Eat Drink Man Woman – Food is Life

Eat drink man woman

Eat Drink Man Woman Film Difficulty Ranking: 2

If you like food, Eat Drink Man Woman is your film. It’s at the centre of the Chu family from Taipei. It brings them together, it fuels their romantic escapes, and even brings them in touch with their past. It’s a guide through life in Taiwan.

From: Taiwan, Asia
Watch: Trailer, Free on Tubi, Rent on Amazon, Buy on Amazon
Next: Like Water for Chocolate, Mi Familia, Lamb

Why Watch Eat Drink Man Woman?

  • If your Instagram feed is full of pictures of food
  • To see one of Taiwanese maestro Ang Lee’s earliest films
  • Get a feel for life in Taiwan
  • If you like easy going family drama’s like Mi Familia

The Breakdown

If you like Chinese cooking, the opening of Eat Drink Man Woman is a treat. Ang Lee takes you from the chaos of a busy street intersection in Taipei into the organised kitchen of master chef Mr. Chu to see the assortment of Chinese delicacies he is cooking for his three daughters. For him, the weekly Sunday feast he prepares is one of his obligations to his daughters, a kind of ritual. But for his daughters, it’s a weekly tradition they’re always desperate to escape.

Every week they sit there and silently make inroads into the feast their father has prepared. The only times the silence is disrupted is to make awkward family announcements (they’re engaged or expecting a baby) which they only reveal to excuse them from future family meetings.

In between the weekly feasts we get a glimpse into each of the three sister’s lives. They’re all very different. The eldest is a staunch Christian that teaches in a local school. The youngest is a student who works part time at the local fast food chain (Wendy’s). And in the middle there’s the pretty one whose life is consumed by her office job.

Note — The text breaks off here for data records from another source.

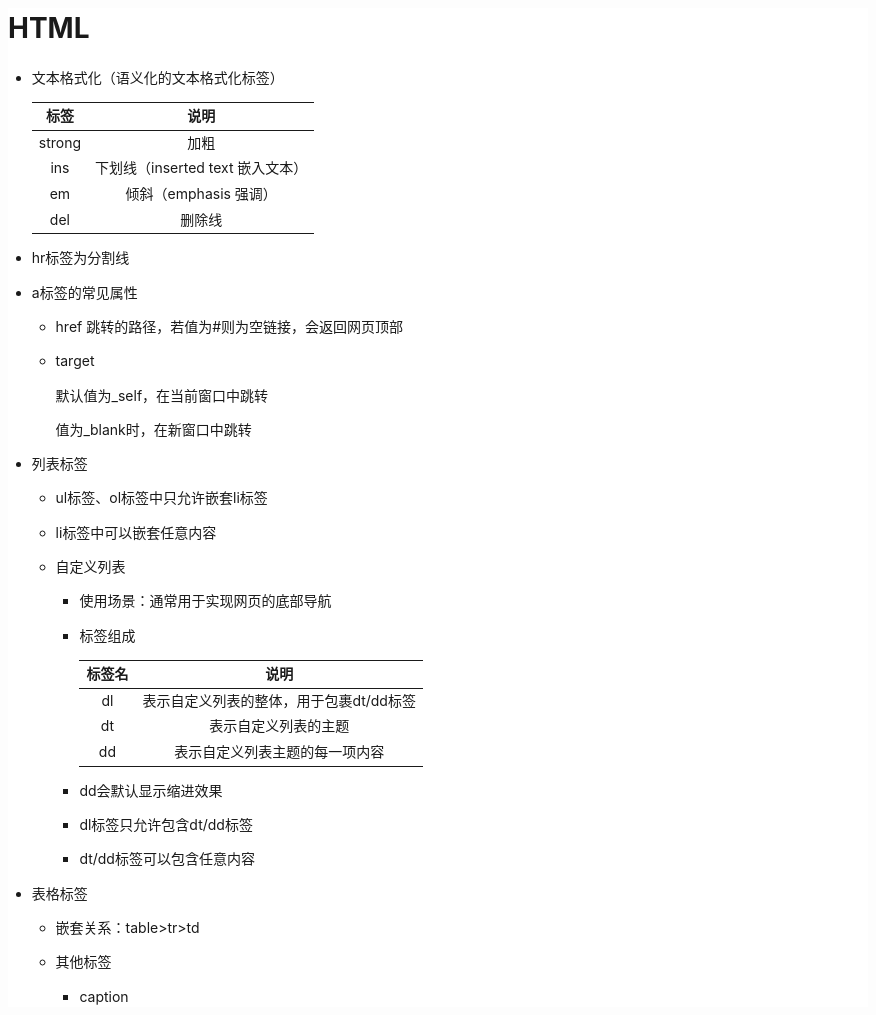 # HTML

- 文本格式化（语义化的文本格式化标签）

  |  标签  |               说明               |
  | :----: | :------------------------------: |
  | strong |               加粗               |
  |  ins   | 下划线（inserted text 嵌入文本） |
  |   em   |      倾斜（emphasis 强调）       |
  |  del   |              删除线              |

- hr标签为分割线

- a标签的常见属性

  - href 跳转的路径，若值为#则为空链接，会返回网页顶部

  - target

    默认值为_self，在当前窗口中跳转

    值为_blank时，在新窗口中跳转

- 列表标签

  - ul标签、ol标签中只允许嵌套li标签

  - li标签中可以嵌套任意内容

  - 自定义列表

    - 使用场景：通常用于实现网页的底部导航

    - 标签组成

      | 标签名 |                  说明                   |
      | :----: | :-------------------------------------: |
      |   dl   | 表示自定义列表的整体，用于包裹dt/dd标签 |
      |   dt   |          表示自定义列表的主题           |
      |   dd   |     表示自定义列表主题的每一项内容      |

    - dd会默认显示缩进效果
    
    - dl标签只允许包含dt/dd标签
    
    - dt/dd标签可以包含任意内容
  
- 表格标签

  - 嵌套关系：table>tr>td

  - 其他标签

    - caption
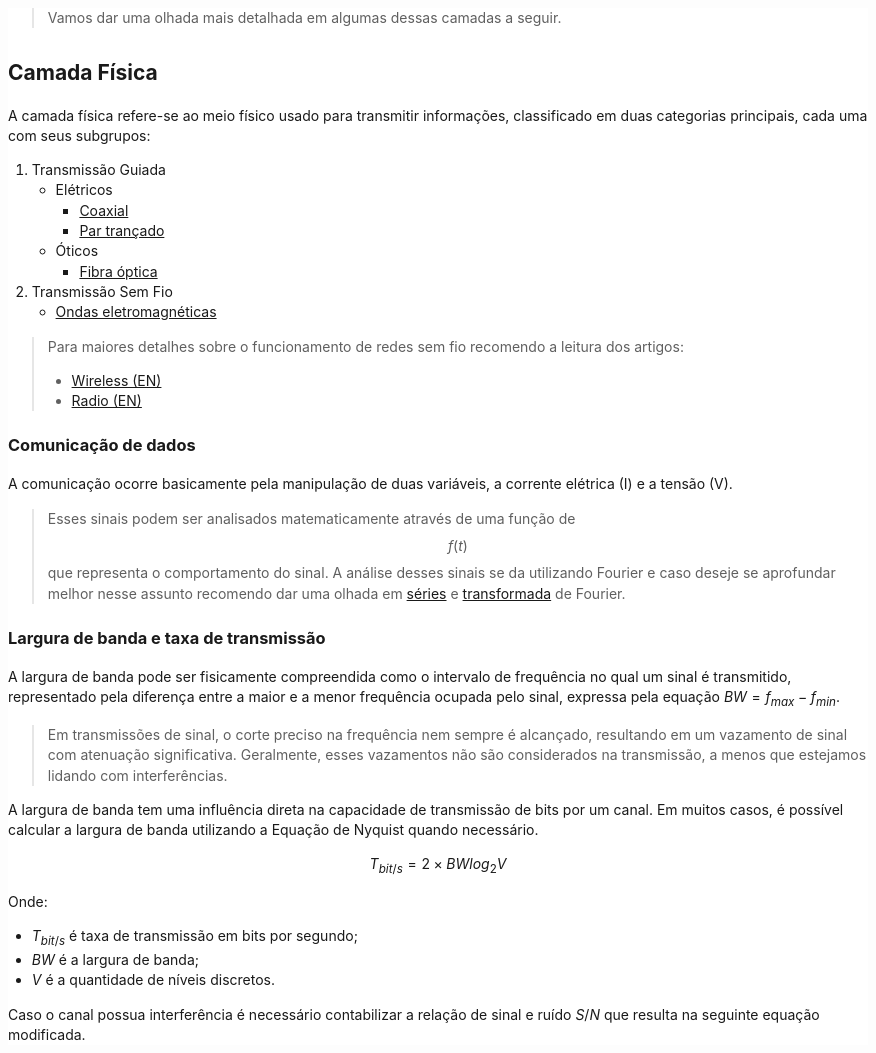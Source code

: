 > Vamos dar uma olhada mais detalhada em algumas dessas camadas a seguir.

## Camada Física

A camada física refere-se ao meio físico usado para transmitir informações, classificado em duas categorias principais, cada uma com seus subgrupos:

1.  Transmissão Guiada
    -   Elétricos
        -   [Coaxial](https://pt.wikipedia.org/wiki/Cabo_coaxial#:~:text=O%20cabo%20coaxial%20%C3%A9%20um,e%20rodeado%20de%20uma%20blindagem)
        -   [Par trançado](https://pt.wikipedia.org/wiki/Cabo_de_par_tran%C3%A7ado)
    -   Óticos
        -   [Fibra óptica](https://pt.wikipedia.org/wiki/Fibra_%C3%B3ptica)
2.  Transmissão Sem Fio
    -   [Ondas eletromagnéticas](https://pt.wikipedia.org/wiki/Espectro_eletromagn%C3%A9tico)

> Para maiores detalhes sobre o funcionamento de redes sem fio recomendo a leitura dos artigos:
> - [Wireless (EN)](https://en.wikipedia.org/wiki/Wireless)
> - [Radio (EN)](https://en.wikipedia.org/wiki/Radio)

### Comunicação de dados

A comunicação ocorre basicamente pela manipulação de duas variáveis, a corrente elétrica (I) e a tensão (V).

> Esses sinais podem ser analisados matematicamente através de uma função de $$ f(t) $$ que representa o comportamento do sinal.
> A análise desses sinais se da utilizando Fourier e caso deseje se aprofundar melhor nesse assunto recomendo dar uma olhada em [séries](https://www.feis.unesp.br/Home/departamentos/engenhariaeletrica/mcap03.pdf) e [transformada](https://www.feis.unesp.br/Home/departamentos/engenhariaeletrica/mcap05.pdf) de Fourier.

### Largura de banda e taxa de transmissão

A largura de banda pode ser fisicamente compreendida como o intervalo de frequência no qual um sinal é transmitido, representado pela diferença entre a maior e a menor frequência ocupada pelo sinal, expressa pela equação $` BW = f_{max} - f_{min} `$.

> Em transmissões de sinal, o corte preciso na frequência nem sempre é alcançado, resultando em um vazamento de sinal com atenuação significativa. Geralmente, esses vazamentos não são considerados na transmissão, a menos que estejamos lidando com interferências.

A largura de banda tem uma influência direta na capacidade de transmissão de bits por um canal. Em muitos casos, é possível calcular a largura de banda utilizando a Equação de Nyquist quando necessário.

$$ T_{bit/s} = 2 \times BW log_2 V $$

Onde:
- $` T_{bit/s} `$ é taxa de transmissão em bits por segundo;
- $` BW `$ é a largura de banda;
- $` V `$ é a quantidade de níveis discretos.

Caso o canal possua interferência é necessário contabilizar a relação de sinal e ruído $` S/N `$ que resulta na seguinte equação modificada.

Together they give us a cross-section of life as a woman in Taipei

What about Food?

In Eat Drink Man Woman, food is much more than simple nourishment. In Eat Drink Man Womanfood is life.

  1. It brings people together: it brings the family together every week and helps Mr. Chu’s little neighbour to make friends at school.
  2. It’s memory: taste brings back nostalgic memories of the middle-daughter’s childhood.
  3. It fuels romance: between Mr. Chu and his neighbour as well as his daughters and their relationships.

What to Watch Next?

If you want to watch another film with food at it’s heart, check out Like Water for Chocolate. It’s a Mexican film focused on food and romance. There’s also Jiro Dreams of Sushi if you’re a sushi/food lover.

Or if you’re looking for another easy-going family film, check out Mi Familia to see a Mexican-American family growing up in Los Angeles over a few generations.

You could also check out Lamb which follows an Ethiopian boy determined to cook like his mum despite patriarchal pressure to ‘be a man’.